# Tanzania Was East Africa's Strongest Democracy. Then Came "The Bulldozer."



## basquebromance (May 15, 2019)

On November 6, 2015, the newly elected president walked unannounced into Tanzania’s Ministry of Finance, peering into empty offices and interrogating frightened staff—letting it be known that a government long characterized by laxity was in for a major change. He later canceled independence day celebrations and redirected the funding to fight cholera, purged more than 10,000 so-called ghost workers from the public-sector payroll, and initiated a crackdown on corruption and underperformance that saw numerous senior officials sacked, some following scoldings on live television.


----------



## 52ndStreet (May 20, 2019)

Tanzania reminds me of Jamaica. Many different races and tribes living in peace with each other.


----------



## Meathead (May 20, 2019)

basquebromance said:


> On November 6, 2015, the newly elected president walked unannounced into Tanzania’s Ministry of Finance, peering into empty offices and interrogating frightened staff—letting it be known that a government long characterized by laxity was in for a major change.
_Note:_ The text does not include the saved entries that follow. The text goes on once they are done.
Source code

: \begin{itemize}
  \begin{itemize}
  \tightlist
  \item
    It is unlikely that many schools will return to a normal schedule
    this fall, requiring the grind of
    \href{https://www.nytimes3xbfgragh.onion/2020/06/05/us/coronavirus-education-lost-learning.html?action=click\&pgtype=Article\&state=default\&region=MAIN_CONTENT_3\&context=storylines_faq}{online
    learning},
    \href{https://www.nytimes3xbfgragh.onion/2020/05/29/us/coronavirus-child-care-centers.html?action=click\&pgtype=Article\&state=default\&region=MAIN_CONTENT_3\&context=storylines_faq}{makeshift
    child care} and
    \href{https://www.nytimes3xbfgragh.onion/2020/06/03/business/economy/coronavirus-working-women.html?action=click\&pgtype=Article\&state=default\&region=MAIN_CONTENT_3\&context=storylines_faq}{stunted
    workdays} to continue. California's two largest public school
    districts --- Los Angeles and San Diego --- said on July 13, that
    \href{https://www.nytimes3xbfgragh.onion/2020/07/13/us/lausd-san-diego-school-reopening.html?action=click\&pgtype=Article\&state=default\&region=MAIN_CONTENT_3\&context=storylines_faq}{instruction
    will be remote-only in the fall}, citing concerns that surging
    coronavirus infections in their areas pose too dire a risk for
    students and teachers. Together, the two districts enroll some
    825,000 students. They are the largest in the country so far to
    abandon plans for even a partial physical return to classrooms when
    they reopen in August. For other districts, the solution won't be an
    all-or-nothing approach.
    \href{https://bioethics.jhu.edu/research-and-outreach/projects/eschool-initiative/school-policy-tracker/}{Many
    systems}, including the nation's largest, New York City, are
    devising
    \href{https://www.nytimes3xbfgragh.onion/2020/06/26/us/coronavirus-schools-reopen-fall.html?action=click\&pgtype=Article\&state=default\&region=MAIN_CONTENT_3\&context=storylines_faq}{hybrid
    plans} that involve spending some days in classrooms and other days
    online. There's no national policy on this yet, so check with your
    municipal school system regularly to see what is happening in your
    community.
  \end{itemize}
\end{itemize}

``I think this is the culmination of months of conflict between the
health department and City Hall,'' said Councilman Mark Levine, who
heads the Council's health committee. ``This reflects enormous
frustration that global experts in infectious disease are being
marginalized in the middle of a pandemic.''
He later canceled independence day celebrations and redirected the funding to fight cholera, purged more than 10,000 so-called ghost workers from the public-sector payroll, and initiated a crackdown on corruption and underperformance that saw numerous senior officials sacked, some following scoldings on live television.


Being Africa's "strongest democracy" is something like being the world's tallest midget.


----------